Миссис Фэйрфакс, в ответ на это как-то удовлетворенно кивнула девушке. Кажется, это неожиданное дополнение ее даже обрадовало. Она искренне улыбнулась ей, потом еще раз кивнула, в знак полного принятия этой самой оговорки, и продолжила.

- Ты готова подчиняться мне, не высказывая возражений и не оказывая сопротивления, - сказала она. И, внезапно, тоже оговорила нечто особенное:
- Если то, что я пожелаю получить от тебя, не будет выходить за рамки добросердечия и милосердия.

- А кто же... и как это оценит? Выходит ли оно за указанные рамки или же нет? – Полина попыталась смущенной улыбкой обозначить свое возражение против такой... э-э-э... амбивалентной интерпретации исходной вербальной формулировки  Однако, похоже, что госпожа-американка, вовсе не была настроена ей уступать.

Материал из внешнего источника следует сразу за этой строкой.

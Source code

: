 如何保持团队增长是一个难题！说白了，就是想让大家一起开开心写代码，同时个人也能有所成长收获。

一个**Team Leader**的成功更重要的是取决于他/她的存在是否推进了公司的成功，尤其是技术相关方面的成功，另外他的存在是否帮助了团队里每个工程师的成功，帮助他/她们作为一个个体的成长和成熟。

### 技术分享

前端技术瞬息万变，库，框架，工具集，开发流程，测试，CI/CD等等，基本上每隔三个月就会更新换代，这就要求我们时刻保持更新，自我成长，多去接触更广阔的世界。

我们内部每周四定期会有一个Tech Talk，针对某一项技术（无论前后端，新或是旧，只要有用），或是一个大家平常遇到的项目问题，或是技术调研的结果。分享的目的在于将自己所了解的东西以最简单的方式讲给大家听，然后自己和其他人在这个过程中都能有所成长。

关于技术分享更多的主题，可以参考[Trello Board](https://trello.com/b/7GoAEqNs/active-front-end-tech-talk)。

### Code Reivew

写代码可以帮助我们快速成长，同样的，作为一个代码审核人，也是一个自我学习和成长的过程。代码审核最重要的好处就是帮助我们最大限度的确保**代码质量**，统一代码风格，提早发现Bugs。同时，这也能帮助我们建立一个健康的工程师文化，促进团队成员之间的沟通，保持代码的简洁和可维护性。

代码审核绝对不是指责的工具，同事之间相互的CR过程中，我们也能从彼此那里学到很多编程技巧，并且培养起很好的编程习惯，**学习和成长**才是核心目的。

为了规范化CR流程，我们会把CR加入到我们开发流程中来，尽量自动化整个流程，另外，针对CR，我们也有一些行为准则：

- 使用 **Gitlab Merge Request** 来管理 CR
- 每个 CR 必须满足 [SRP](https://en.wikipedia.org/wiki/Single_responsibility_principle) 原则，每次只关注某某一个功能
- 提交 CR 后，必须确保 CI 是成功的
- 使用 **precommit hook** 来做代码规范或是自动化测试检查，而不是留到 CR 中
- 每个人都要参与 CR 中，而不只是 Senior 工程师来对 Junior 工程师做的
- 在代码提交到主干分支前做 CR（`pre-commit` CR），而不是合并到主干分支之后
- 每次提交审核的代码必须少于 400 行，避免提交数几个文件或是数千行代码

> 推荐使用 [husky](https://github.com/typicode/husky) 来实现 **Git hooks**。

- Степень моего личного беззакония сможешь определить только ты, - заявила она. – По внутреннему своему ощущению, собственному пониманию тобою меры праведности и нечестия, злобы и милосердия. Той меры, которая находится внутри тебя и дает тебе право судить и обо мне, и о прочих людях и нелюдях, что окажутся когда-либо с тобою рядом. В каждом конкретном случае. С ощущением понимания настоящих причин и подлинных мотивов какого-то деяния, – многозначительно заметила она. И, сделав короткую паузу, добавила значимое:
- И если ты посчитаешь, что кто-нибудь – даже я! – посягает на твою честь, ты вправе прибегнуть для защиты к любым мерам.

Слово, обозначающее условную неопределенность подразумеваемых мер, миссис Фэйрфакс выделила в своей выспренней речи очень четко. И не только его. Полина даже поежилась от тех воистину ледяных интонаций, которые зазвучали в ее голосе в этот самый миг...

- Любые, это... – в ее вопросительном тоне прозвучало нечто среднее между выражением несогласия и желанием уточнить заявленное ее госпожой.

- Любые – это значит любые, - холодная улыбка госпожи-американки подчеркнула явный и жесткий смысл всего высказанного ею и подразумеваемого в умолчании. – Ты вправе даже убить того, кого ты сочтешь посягнувшим на твою честь. Даже меня. Если сочтешь это деяние достойным именно такого наказания.

- Я... не хочу такого! – ее подвластная смешалась и отупила взор.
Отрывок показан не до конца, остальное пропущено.